Catherine Kiza Kasavuli (22 February 1962 - 29 December 2022) was a Kenyan journalist and news presenter. Kasavuli was the first female news anchor in Kenya and had previously worked in other television stations including the Kenyan Broadcasting Corporation (KBC), Citizen Television, and Kenya Television Network (KTN).

==Career==
Kasavuli started her career as a radio continuity announcer in 1980 at the Voice of Kenya, which was renamed to KBC in later years. Her uncle, who had listened to her reading the Bible and praying for dinner, advised her to apply for the job, at the age of 18. Kasavuli would later transition to television at the company in 1985. Kasavuli had no prior professional training and two years into her job, she went to the Kenya Institute of Mass Communication. In March 1990, Catherine became part of the founding team of KTN as the first privately owned television station in the country. She became the station's first anchor to go on live broadcast, a shift from the previous pre-recorded format. Other than being a TV presenter, Kasavuli would voice commercials to supplement her earnings.

After being at KTN for 17 years, Kasavuli left the station in 2007 to join Citizen TV, owned by Royal Media Services. She left alongside other high-profile news anchors such as Swaleh Mdoe and Louis Otieno. She later held the position of corporate affairs manager at Royal Media Services, the parent company of Citizen TV. In 2015, Kasavuli retired from the limelight to work behind the screens.

However, towards the end of July 2021, eight years after leaving television, Kasavuli made a comeback and signed a deal with the Kenya Broadcasting Corporation (KBC) where she anchored weekend news.

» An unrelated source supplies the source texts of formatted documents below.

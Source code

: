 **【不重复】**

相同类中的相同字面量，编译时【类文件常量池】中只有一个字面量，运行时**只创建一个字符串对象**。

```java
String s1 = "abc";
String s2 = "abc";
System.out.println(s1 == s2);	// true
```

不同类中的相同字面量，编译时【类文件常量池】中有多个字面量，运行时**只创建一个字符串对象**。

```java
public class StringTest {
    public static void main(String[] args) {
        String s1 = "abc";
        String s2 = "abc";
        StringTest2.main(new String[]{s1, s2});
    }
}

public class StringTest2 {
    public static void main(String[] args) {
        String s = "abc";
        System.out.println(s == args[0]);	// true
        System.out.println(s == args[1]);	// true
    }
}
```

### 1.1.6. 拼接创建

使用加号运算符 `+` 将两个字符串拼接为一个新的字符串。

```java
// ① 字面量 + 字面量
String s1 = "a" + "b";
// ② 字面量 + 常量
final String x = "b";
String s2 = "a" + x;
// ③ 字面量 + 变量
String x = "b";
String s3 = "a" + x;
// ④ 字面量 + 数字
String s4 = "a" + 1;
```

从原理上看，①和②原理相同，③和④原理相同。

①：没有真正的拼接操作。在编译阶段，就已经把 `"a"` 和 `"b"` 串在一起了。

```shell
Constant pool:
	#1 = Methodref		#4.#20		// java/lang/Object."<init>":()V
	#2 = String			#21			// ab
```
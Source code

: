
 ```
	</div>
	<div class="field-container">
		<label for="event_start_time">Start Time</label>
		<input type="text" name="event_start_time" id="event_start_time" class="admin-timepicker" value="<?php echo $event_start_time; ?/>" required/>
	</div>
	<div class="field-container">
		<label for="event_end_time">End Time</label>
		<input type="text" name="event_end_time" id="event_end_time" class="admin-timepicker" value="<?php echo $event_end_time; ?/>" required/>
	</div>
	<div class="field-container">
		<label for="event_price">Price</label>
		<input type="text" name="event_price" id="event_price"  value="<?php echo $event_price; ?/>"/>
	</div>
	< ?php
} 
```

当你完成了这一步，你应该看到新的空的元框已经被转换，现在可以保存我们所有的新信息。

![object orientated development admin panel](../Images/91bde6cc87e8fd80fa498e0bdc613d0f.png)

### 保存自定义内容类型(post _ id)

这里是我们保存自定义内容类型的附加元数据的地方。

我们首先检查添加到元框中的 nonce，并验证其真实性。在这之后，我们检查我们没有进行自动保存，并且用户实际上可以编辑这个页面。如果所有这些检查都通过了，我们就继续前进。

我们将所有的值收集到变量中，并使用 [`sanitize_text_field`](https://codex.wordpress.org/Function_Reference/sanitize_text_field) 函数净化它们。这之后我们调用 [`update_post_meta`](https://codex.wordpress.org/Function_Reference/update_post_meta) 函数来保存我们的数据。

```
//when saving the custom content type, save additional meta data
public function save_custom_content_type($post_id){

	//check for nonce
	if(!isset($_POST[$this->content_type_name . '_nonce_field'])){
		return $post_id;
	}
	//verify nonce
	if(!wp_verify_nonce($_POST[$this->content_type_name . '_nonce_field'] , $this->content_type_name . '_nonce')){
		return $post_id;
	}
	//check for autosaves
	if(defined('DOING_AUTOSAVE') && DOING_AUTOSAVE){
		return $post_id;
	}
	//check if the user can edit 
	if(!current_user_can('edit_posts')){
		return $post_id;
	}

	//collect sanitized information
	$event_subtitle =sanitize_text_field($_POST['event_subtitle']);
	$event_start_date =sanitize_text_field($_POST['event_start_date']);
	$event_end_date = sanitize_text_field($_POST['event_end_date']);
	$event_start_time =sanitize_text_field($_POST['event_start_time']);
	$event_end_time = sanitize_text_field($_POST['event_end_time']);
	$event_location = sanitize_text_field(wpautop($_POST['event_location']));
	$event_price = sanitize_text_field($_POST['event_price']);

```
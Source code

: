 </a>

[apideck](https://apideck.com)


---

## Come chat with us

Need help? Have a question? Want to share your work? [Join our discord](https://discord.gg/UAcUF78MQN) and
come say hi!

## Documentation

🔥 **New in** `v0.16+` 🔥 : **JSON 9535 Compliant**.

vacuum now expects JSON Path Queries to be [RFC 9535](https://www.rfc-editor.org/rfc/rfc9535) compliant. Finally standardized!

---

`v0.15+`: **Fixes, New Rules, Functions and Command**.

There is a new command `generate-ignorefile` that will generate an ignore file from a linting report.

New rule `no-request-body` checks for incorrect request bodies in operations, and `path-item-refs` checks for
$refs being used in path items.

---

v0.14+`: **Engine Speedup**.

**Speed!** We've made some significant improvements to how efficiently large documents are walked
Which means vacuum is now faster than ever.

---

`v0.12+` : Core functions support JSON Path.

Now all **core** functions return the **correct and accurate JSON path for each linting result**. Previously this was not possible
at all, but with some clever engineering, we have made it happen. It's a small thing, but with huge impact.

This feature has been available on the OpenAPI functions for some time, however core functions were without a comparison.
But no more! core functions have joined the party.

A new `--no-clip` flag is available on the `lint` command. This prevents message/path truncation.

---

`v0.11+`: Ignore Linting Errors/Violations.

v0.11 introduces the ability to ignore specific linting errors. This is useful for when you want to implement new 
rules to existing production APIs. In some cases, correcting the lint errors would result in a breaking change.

In an interview after her comeback, she stated, “I wanted to come to KBC to train anchors to hone their skills but never expected an offer of this magnitude.” Despite her famous public personality and unlike her successors in the Kenyan media space, the soft spoken and ever-smiling anchor preferred to keep her personal life private.

==Personal life==
Kasavuli had one son, Martin, who was born in 1981. Catherine had reportedly stated that she had to leave him home to attend to her career and regretted missing the early moments of his childhood. After retiring from television, she founded Kasavuli Media Group Limited which owns several subsidiaries including a training school for broadcasters. She died on 29 December 2022 at the age of 60 from cervical cancer at Kenyatta National Hospital (KNH) in Nairobi Kenya, where she had been admitted and was undergoing treatment since October 2022.

==Awards==
In 2008, Kasavuli received the Order of the Grand Warrior of Kenya during Jamhuri Day Celebrations.